Challenge 11: Sequence of Primes

[Office_Shredder]

Consider the following sequence:
a₁ = p, where p is a prime number.
a_n+1 = 2a_n+1

Prove there is no value of p for which every a_n is a prime number, or make me look dumb and construct a counterexample.

 

[Citan Uzuki]

First, it follows easily by induction on n that for each n, $a_n = 2^{n-1}(p+1) - 1$. By Euler's theorem $2^{p-1} \equiv 1 \mod p$, and so $a_p = 2^{p-1}(p+1) - 1 \equiv p+1 - 1 \equiv 0 \mod p$, so $p \vert a_p$, but $p \neq a_p$, so $a_p$ is not prime.
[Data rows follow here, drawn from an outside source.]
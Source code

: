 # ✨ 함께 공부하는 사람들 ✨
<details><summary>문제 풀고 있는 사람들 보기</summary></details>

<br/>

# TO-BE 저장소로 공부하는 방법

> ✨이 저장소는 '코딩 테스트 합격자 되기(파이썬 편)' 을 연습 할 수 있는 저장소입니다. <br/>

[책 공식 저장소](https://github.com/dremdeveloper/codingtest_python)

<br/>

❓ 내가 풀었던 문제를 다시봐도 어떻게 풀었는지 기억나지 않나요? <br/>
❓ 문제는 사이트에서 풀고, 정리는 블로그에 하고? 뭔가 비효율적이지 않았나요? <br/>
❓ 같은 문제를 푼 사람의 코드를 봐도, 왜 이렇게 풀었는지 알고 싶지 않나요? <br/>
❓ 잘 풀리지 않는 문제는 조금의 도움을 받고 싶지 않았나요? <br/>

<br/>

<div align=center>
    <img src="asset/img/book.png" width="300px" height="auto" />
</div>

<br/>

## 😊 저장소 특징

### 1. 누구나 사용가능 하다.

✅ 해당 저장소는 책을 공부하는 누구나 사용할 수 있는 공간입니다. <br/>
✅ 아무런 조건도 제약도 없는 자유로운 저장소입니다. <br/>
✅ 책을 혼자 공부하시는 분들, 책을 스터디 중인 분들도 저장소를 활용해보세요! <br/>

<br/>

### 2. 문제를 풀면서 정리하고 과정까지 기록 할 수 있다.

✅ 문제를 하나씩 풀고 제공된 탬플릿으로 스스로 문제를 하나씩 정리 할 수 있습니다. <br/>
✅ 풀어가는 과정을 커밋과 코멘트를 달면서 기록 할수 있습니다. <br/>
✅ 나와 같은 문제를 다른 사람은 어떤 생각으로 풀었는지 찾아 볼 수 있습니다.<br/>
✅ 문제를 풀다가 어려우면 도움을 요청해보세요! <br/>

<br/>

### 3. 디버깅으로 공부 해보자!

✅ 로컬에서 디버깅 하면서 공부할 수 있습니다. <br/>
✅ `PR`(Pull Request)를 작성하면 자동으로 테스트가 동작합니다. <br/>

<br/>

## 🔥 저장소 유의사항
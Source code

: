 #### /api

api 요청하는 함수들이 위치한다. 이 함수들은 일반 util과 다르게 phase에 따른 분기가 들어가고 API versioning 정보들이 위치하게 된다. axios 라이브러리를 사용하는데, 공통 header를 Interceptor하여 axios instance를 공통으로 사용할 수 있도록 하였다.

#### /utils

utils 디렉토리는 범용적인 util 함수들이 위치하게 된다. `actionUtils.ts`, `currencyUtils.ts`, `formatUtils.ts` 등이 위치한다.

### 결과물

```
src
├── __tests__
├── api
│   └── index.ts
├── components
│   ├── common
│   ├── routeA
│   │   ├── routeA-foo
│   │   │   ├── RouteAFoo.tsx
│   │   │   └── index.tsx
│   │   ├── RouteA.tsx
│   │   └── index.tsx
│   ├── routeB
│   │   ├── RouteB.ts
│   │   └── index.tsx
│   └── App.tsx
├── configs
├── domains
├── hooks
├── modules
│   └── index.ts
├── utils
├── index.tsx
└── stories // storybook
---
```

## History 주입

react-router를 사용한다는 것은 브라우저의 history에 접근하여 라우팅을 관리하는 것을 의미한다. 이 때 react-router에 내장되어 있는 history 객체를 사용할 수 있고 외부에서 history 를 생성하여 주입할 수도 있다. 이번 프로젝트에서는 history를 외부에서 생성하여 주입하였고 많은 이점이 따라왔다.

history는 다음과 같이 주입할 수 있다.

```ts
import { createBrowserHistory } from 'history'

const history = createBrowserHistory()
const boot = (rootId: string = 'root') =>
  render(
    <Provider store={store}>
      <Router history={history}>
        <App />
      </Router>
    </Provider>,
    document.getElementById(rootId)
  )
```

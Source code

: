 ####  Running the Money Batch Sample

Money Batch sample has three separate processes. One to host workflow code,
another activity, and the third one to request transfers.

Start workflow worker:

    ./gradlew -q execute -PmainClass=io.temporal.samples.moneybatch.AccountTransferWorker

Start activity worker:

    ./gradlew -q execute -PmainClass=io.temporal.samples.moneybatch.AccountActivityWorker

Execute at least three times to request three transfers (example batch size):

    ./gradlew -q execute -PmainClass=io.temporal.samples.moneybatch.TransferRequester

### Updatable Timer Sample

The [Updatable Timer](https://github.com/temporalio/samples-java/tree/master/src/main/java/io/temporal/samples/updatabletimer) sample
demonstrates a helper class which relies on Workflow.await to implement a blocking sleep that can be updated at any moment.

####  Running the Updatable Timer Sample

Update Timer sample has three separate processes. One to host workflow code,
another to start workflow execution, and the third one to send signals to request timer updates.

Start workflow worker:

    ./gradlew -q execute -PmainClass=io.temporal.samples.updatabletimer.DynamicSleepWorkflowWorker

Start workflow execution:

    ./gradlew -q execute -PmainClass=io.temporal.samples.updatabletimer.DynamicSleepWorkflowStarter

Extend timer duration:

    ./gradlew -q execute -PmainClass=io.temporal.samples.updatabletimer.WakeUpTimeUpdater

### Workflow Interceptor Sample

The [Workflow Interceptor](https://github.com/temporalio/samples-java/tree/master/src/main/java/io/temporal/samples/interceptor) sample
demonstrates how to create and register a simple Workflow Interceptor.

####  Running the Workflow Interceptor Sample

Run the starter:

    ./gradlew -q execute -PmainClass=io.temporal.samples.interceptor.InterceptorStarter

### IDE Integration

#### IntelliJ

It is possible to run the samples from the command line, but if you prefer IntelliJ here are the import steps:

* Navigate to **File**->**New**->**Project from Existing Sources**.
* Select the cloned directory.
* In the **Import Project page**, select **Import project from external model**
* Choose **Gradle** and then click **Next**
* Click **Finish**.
Q.E.D.

 

[Boorglar]

This works except when p = 2 because Euler's Theorem applies only when p is relatively prime with 2. But for that case, I checked and $a_6$ = 95 is composite.

 

[Citan Uzuki]

Ah yes, good catch. Thanks for patching that hole.

 

[Office_Shredder]

You can check p=2 a bit easier because a₂ = 5 and you can just apply the odd case starting from there. Nice solution Citan! Are there any other ways of solving it?

 

[johnqwertyful]

An extension. How often are the sequences prime until the pth term?
For example 3, 7, 15 is prime until term 3. 5, 11, 23, 47, 95 is prime until the term 5.
But 7 isn't prime until term 7.